Il est possible que ce choix ait été fait pour les besoins de la communication, mais Il me semble qu'on a un peu trop mis l'accent sur le soutien à la production alors qu'à mon sens, la vraie raison de ce qu'on a négocié se situe du côté de la distribution, notamment par voie d'Internet. Si Obama voulait inclure l'audiovisuel dans les accords de libre-échange comme s'il s'agissait d'une marchandise, c'était bien pour ramener les colosses du web vers les États-Unis et récolter leurs impôts tout en profitant des emplois qu'ils créent. Si les États-Unis sont toujours prêts à faire la guerre aux jambons et aux vins du Vieux Continent, si pour cette raison notre gouvernement est souvent prêt à sacrifier la créativité italienne à la protection des produits régionaux, ce n'est pas pour rien. Ce n'est plus au niveau de l'industrie physique mais sur Internet que se joue le développement futur de nos pays et l'Europe doit se pencher sérieusement sur la question, non seulement pour des raisons identitaires, mais pour trouver les fondements de sa renaissance et de sa croissance.

Aussi absurde que cela puisse paraître, tout se joue à présent sur une notion que les gourous du web voudraient présenter comme obsolète : la notion de droits d'auteurs. C'est en jouant des droits d'auteurs que les géants d'Internet gagnent de l'argent. C'est sur notre dos qu'ils bâtissent leurs fortunes. Et cet argent n'est quasiment jamais réinvesti dans les activités qui génèrent de l'activité.

C'est de ce point qu'il nous faut partir, nous les auteurs et producteurs.

Réapproprions-nous nos droits un par un et valorisons les.

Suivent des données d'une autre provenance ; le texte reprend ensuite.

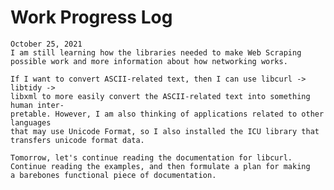 # Work Progress Log

    October 25, 2021
    I am still learning how the libraries needed to make Web Scraping
    possible work and more information about how networking works.

    If I want to convert ASCII-related text, then I can use libcurl -> libtidy ->
    libxml to more easily convert the ASCII-related text into something human inter-
    pretable. However, I am also thinking of applications related to other languages
    that may use Unicode Format, so I also installed the ICU library that 
    transfers unicode format data.

    Tomorrow, let's continue reading the documentation for libcurl.
    Continue reading the examples, and then formulate a plan for making 
    a barebones functional piece of documentation.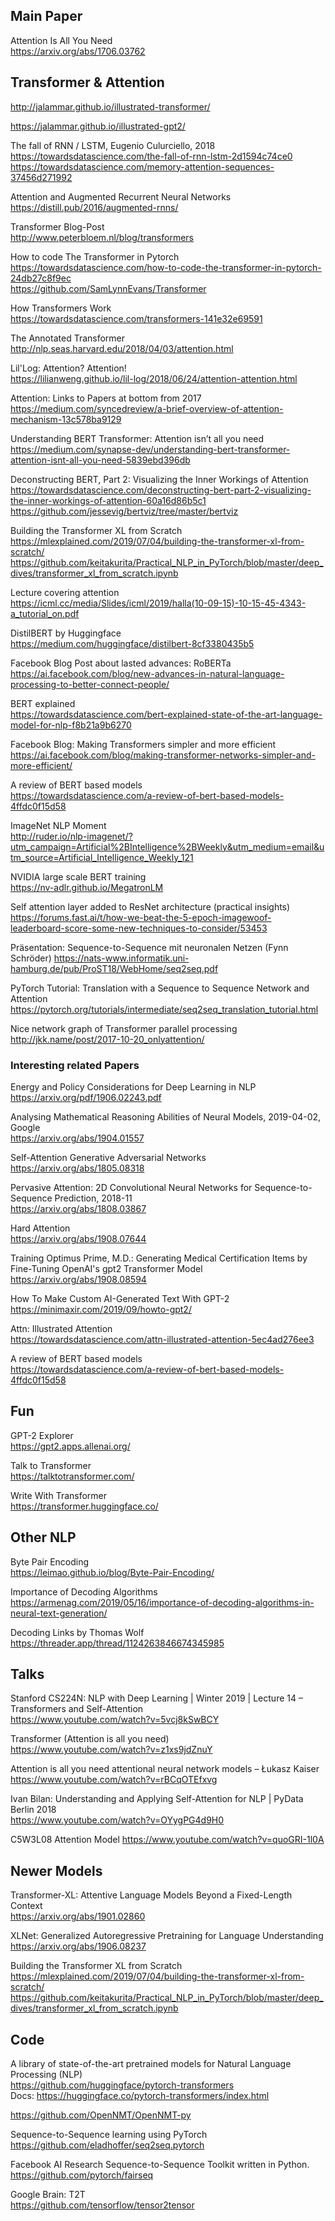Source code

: ## Main Paper

Attention Is All You Need  
https://arxiv.org/abs/1706.03762


## Transformer & Attention

http://jalammar.github.io/illustrated-transformer/


https://jalammar.github.io/illustrated-gpt2/


The fall of RNN / LSTM, Eugenio Culurciello, 2018  
https://towardsdatascience.com/the-fall-of-rnn-lstm-2d1594c74ce0  
https://towardsdatascience.com/memory-attention-sequences-37456d271992  


Attention and Augmented Recurrent Neural Networks  
https://distill.pub/2016/augmented-rnns/ 


Transformer Blog-Post  
http://www.peterbloem.nl/blog/transformers 


How to code The Transformer in Pytorch  
https://towardsdatascience.com/how-to-code-the-transformer-in-pytorch-24db27c8f9ec  
https://github.com/SamLynnEvans/Transformer


How Transformers Work  
https://towardsdatascience.com/transformers-141e32e69591


The Annotated Transformer  
http://nlp.seas.harvard.edu/2018/04/03/attention.html


Lil'Log: Attention? Attention!  
https://lilianweng.github.io/lil-log/2018/06/24/attention-attention.html


Attention: Links to Papers at bottom from 2017  
https://medium.com/syncedreview/a-brief-overview-of-attention-mechanism-13c578ba9129


Understanding BERT Transformer: Attention isn’t all you need  
https://medium.com/synapse-dev/understanding-bert-transformer-attention-isnt-all-you-need-5839ebd396db


Deconstructing BERT, Part 2: Visualizing the Inner Workings of Attention  
https://towardsdatascience.com/deconstructing-bert-part-2-visualizing-the-inner-workings-of-attention-60a16d86b5c1
https://github.com/jessevig/bertviz/tree/master/bertviz


Building the Transformer XL from Scratch  
https://mlexplained.com/2019/07/04/building-the-transformer-xl-from-scratch/  
https://github.com/keitakurita/Practical_NLP_in_PyTorch/blob/master/deep_dives/transformer_xl_from_scratch.ipynb


Lecture covering attention  
https://icml.cc/media/Slides/icml/2019/halla(10-09-15)-10-15-45-4343-a_tutorial_on.pdf


DistilBERT by Huggingface  
https://medium.com/huggingface/distilbert-8cf3380435b5


Facebook Blog Post about lasted advances: RoBERTa  
https://ai.facebook.com/blog/new-advances-in-natural-language-processing-to-better-connect-people/


BERT explained  
https://towardsdatascience.com/bert-explained-state-of-the-art-language-model-for-nlp-f8b21a9b6270


Facebook Blog: Making Transformers simpler and more efficient  
https://ai.facebook.com/blog/making-transformer-networks-simpler-and-more-efficient/

 
A review of BERT based models  
https://towardsdatascience.com/a-review-of-bert-based-models-4ffdc0f15d58


ImageNet NLP Moment  
http://ruder.io/nlp-imagenet/?utm_campaign=Artificial%2BIntelligence%2BWeekly&utm_medium=email&utm_source=Artificial_Intelligence_Weekly_121


NVIDIA large scale BERT training  
https://nv-adlr.github.io/MegatronLM


Self attention layer added to ResNet architecture (practical insights)  
https://forums.fast.ai/t/how-we-beat-the-5-epoch-imagewoof-leaderboard-score-some-new-techniques-to-consider/53453  


Präsentation: Sequence-to-Sequence mit neuronalen Netzen (Fynn Schröder)
https://nats-www.informatik.uni-hamburg.de/pub/ProST18/WebHome/seq2seq.pdf


PyTorch Tutorial: Translation with a Sequence to Sequence Network and Attention
https://pytorch.org/tutorials/intermediate/seq2seq_translation_tutorial.html


Nice network graph of Transformer parallel processing  
http://jkk.name/post/2017-10-20_onlyattention/


### Interesting related Papers

Energy and Policy Considerations for Deep Learning in NLP  
https://arxiv.org/pdf/1906.02243.pdf

Analysing Mathematical Reasoning Abilities of Neural Models, 2019-04-02, Google  
https://arxiv.org/abs/1904.01557


Self-Attention Generative Adversarial Networks  
https://arxiv.org/abs/1805.08318


Pervasive Attention: 2D Convolutional Neural Networks for Sequence-to-Sequence Prediction, 2018-11  
https://arxiv.org/abs/1808.03867


Hard Attention  
https://arxiv.org/abs/1908.07644 


Training Optimus Prime, M.D.: Generating Medical Certification Items by Fine-Tuning OpenAI's gpt2 Transformer Model  
https://arxiv.org/abs/1908.08594


How To Make Custom AI-Generated Text With GPT-2  
https://minimaxir.com/2019/09/howto-gpt2/


Attn: Illustrated Attention  
https://towardsdatascience.com/attn-illustrated-attention-5ec4ad276ee3


A review of BERT based models  
https://towardsdatascience.com/a-review-of-bert-based-models-4ffdc0f15d58



## Fun

GPT-2 Explorer  
https://gpt2.apps.allenai.org/


Talk to Transformer  
https://talktotransformer.com/


Write With Transformer  
https://transformer.huggingface.co/


## Other NLP

Byte Pair Encoding  
https://leimao.github.io/blog/Byte-Pair-Encoding/


Importance of Decoding Algorithms  
https://armenag.com/2019/05/16/importance-of-decoding-algorithms-in-neural-text-generation/


Decoding Links by Thomas Wolf
https://threader.app/thread/1124263846674345985


## Talks

Stanford CS224N: NLP with Deep Learning | Winter 2019 | Lecture 14 – Transformers and Self-Attention  
https://www.youtube.com/watch?v=5vcj8kSwBCY


Transformer (Attention is all you need)  
https://www.youtube.com/watch?v=z1xs9jdZnuY


Attention is all you need attentional neural network models – Łukasz Kaiser  
https://www.youtube.com/watch?v=rBCqOTEfxvg


Ivan Bilan: Understanding and Applying Self-Attention for NLP | PyData Berlin 2018  
https://www.youtube.com/watch?v=OYygPG4d9H0


C5W3L08 Attention Model
https://www.youtube.com/watch?v=quoGRI-1l0A


## Newer Models

Transformer-XL: Attentive Language Models Beyond a Fixed-Length Context  
https://arxiv.org/abs/1901.02860


XLNet: Generalized Autoregressive Pretraining for Language Understanding  
https://arxiv.org/abs/1906.08237


Building the Transformer XL from Scratch  
https://mlexplained.com/2019/07/04/building-the-transformer-xl-from-scratch/  
https://github.com/keitakurita/Practical_NLP_in_PyTorch/blob/master/deep_dives/transformer_xl_from_scratch.ipynb


## Code

A library of state-of-the-art pretrained models for Natural Language Processing (NLP)  
https://github.com/huggingface/pytorch-transformers  
Docs: https://huggingface.co/pytorch-transformers/index.html


https://github.com/OpenNMT/OpenNMT-py


Sequence-to-Sequence learning using PyTorch  
https://github.com/eladhoffer/seq2seq.pytorch


Facebook AI Research Sequence-to-Sequence Toolkit written in Python.  
https://github.com/pytorch/fairseq

Google Brain: T2T  
https://github.com/tensorflow/tensor2tensor
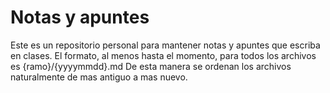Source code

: # Notas y apuntes
Este es un repositorio personal para mantener notas y apuntes que escriba en clases.
El formato, al menos hasta el momento, para todos los archivos es {ramo}/{yyyymmdd}.md
De esta manera se ordenan los archivos naturalmente de mas antiguo a mas nuevo.
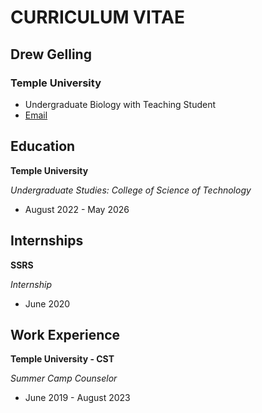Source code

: # **CURRICULUM VITAE**
## **Drew Gelling**
### **Temple University**
- Undergraduate Biology with Teaching Student
- [Email](mailto:drew.gelling@temple.edu)



## Education
**Temple University** 

*Undergraduate Studies: College of Science of Technology*
-	August 2022 - May 2026


## Internships																								
**SSRS** 

*Internship*
-	June 2020


## Work Experience																			
**Temple University - CST** 

*Summer Camp Counselor*
-	June 2019 - August 2023



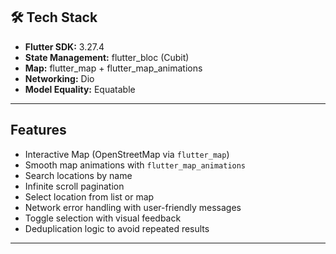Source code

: ## 🛠️ Tech Stack

- **Flutter SDK:** 3.27.4
- **State Management:** flutter_bloc (Cubit)
- **Map:** flutter_map + flutter_map_animations
- **Networking:** Dio
- **Model Equality:** Equatable

---

## Features

- Interactive Map (OpenStreetMap via `flutter_map`)
- Smooth map animations with `flutter_map_animations`
- Search locations by name
- Infinite scroll pagination
- Select location from list or map
- Network error handling with user-friendly messages
- Toggle selection with visual feedback
- Deduplication logic to avoid repeated results

---
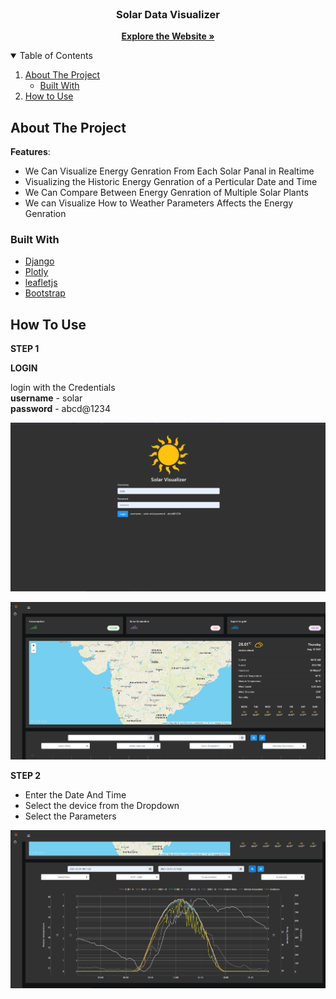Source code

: <!-- PROJECT LOGO -->
<br />
<p align="center">
  <h3 align="center">Solar Data Visualizer</h3>
  <p align="center">
    <a href="http://13.235.248.72/"><strong>Explore the Website »</strong></a>
  </p>
</p>

<!-- TABLE OF CONTENTS -->
<details open="open">
  <summary>Table of Contents</summary>
  <ol>
    <li>
      <a href="#about-the-project">About The Project</a>
      <ul>
        <li><a href="#built-with">Built With</a></li>
      </ul>
    </li>
    <li><a href="#usage">How to Use</a></li>
  </ol>
</details>

<!-- ABOUT THE PROJECT -->

## About The Project

**Features**:

- We Can Visualize Energy Genration From Each Solar Panal in Realtime
- Visualizing the Historic Energy Genration of a Perticular Date and Time
- We Can Compare Between Energy Genration of Multiple Solar Plants
- We can Visualize How to Weather Parameters Affects the Energy Genration

### Built With

- [Django](https://www.djangoproject.com)
- [Plotly](https://plotly.com/javascript)
- [leafletjs](https://leafletjs.com/)
- [Bootstrap](https://getbootstrap.com)

<!-- USAGE EXAMPLES -->

## How To Use

**STEP 1**

**LOGIN**

login with the Credentials <br>
**username** - solar<br>
**password** - abcd@1234

![Login Page](<https://github.com/VedantS20/SolarViz/blob/main/loginpage%20(2).png> "Login Page")

![Map](<https://github.com/VedantS20/SolarViz/blob/main/sv1%20(2).png> "Total Energy Genration and location")

**STEP 2**

- Enter the Date And Time
- Select the device from the Dropdown
- Select the Parameters

![Chart](<https://github.com/VedantS20/SolarViz/blob/main/sv2%20(2).png> "Charts")
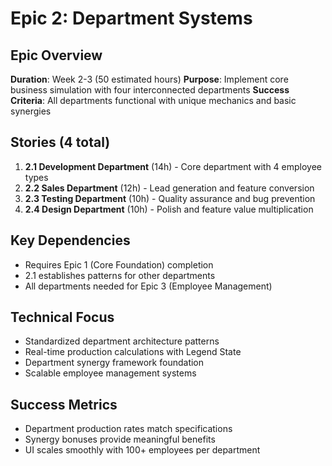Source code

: # Epic 2: Department Systems

## Epic Overview  
**Duration**: Week 2-3 (50 estimated hours)
**Purpose**: Implement core business simulation with four interconnected departments
**Success Criteria**: All departments functional with unique mechanics and basic synergies

## Stories (4 total)
1. **2.1 Development Department** (14h) - Core department with 4 employee types
2. **2.2 Sales Department** (12h) - Lead generation and feature conversion
3. **2.3 Testing Department** (10h) - Quality assurance and bug prevention  
4. **2.4 Design Department** (10h) - Polish and feature value multiplication

## Key Dependencies
- Requires Epic 1 (Core Foundation) completion
- 2.1 establishes patterns for other departments
- All departments needed for Epic 3 (Employee Management)

## Technical Focus
- Standardized department architecture patterns
- Real-time production calculations with Legend State
- Department synergy framework foundation
- Scalable employee management systems

## Success Metrics
- Department production rates match specifications
- Synergy bonuses provide meaningful benefits
- UI scales smoothly with 100+ employees per department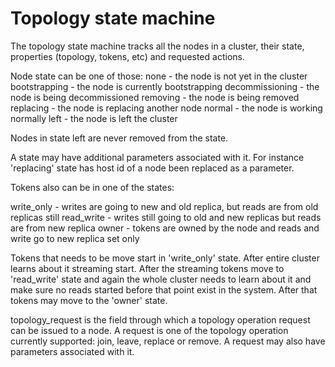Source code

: # Topology state machine

The topology state machine tracks all the nodes in a cluster,
their state, properties (topology, tokens, etc) and requested actions.

Node state can be one of those:
 none             - the node is not yet in the cluster
 bootstrapping    - the node is currently bootstrapping
 decommissioning  - the node is being decommissioned
 removing         - the node is being removed
 replacing        - the node is replacing another node
 normal           - the node is working normally
 left             - the node is left the cluster

Nodes in state left are never removed from the state.

A state may have additional parameters associated with it. For instance
'replacing' state has host id of a node been replaced as a parameter.

Tokens also can be in one of the states:

write_only - writes are going to new and old replica, but reads are from
             old replicas still
read_write - writes still going to old and new replicas but reads are
             from new replica
owner      - tokens are owned by the node and reads and write go to new
             replica set only

Tokens that needs to be move start in 'write_only' state. After entire
cluster learns about it streaming start. After the streaming tokens move
to 'read_write' state and again the whole cluster needs to learn about it
and make sure no reads started before that point exist in the system.
After that tokens may move to the 'owner' state.

topology_request is the field through which a topology operation request
can be issued to a node. A request is one of the topology operation
currently supported: join, leave, replace or remove. A request may also
have parameters associated with it.
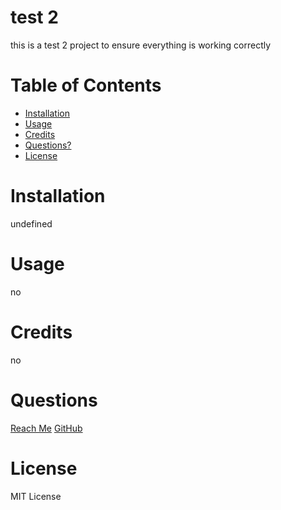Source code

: # test 2
        

this is a test 2 project to ensure everything is working correctly

# Table of Contents
    
* [Installation](#Installation)
* [Usage](#Usage)
* [Credits](#Credits)
* [Questions?](#Questions)
* [License](#license)





# Installation
undefined

# Usage
no

# Credits
no

# Questions
[Reach Me](sudhanshubatra.19@gmail.com)
[GitHub](https://github.com/sudbatra)

# License
MIT License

Il s'agit de faire comprendre à ceux qui en tirent profit que sans nos "produits", ils n'offrent que des coquilles vides, de les pousser à valoriser notre travail pour qu'eux-mêmes y gagnent davantage et ainsi, de les faire grandir et de grandir avec eux. Faisons savoir aux diffuseurs qu'ils sont encore dans l'obligation d'acheter les droits qu'ils exploitent si mal, qu'eux plus que tout le monde devront changer ou mourir.

Si on y parvenait, les industries de l'audiovisuel européennes en sortiraient plus solides et plus internationales et elles seraient en mesure de créer des canaux de distribution européens capables de faire concurrence à Google.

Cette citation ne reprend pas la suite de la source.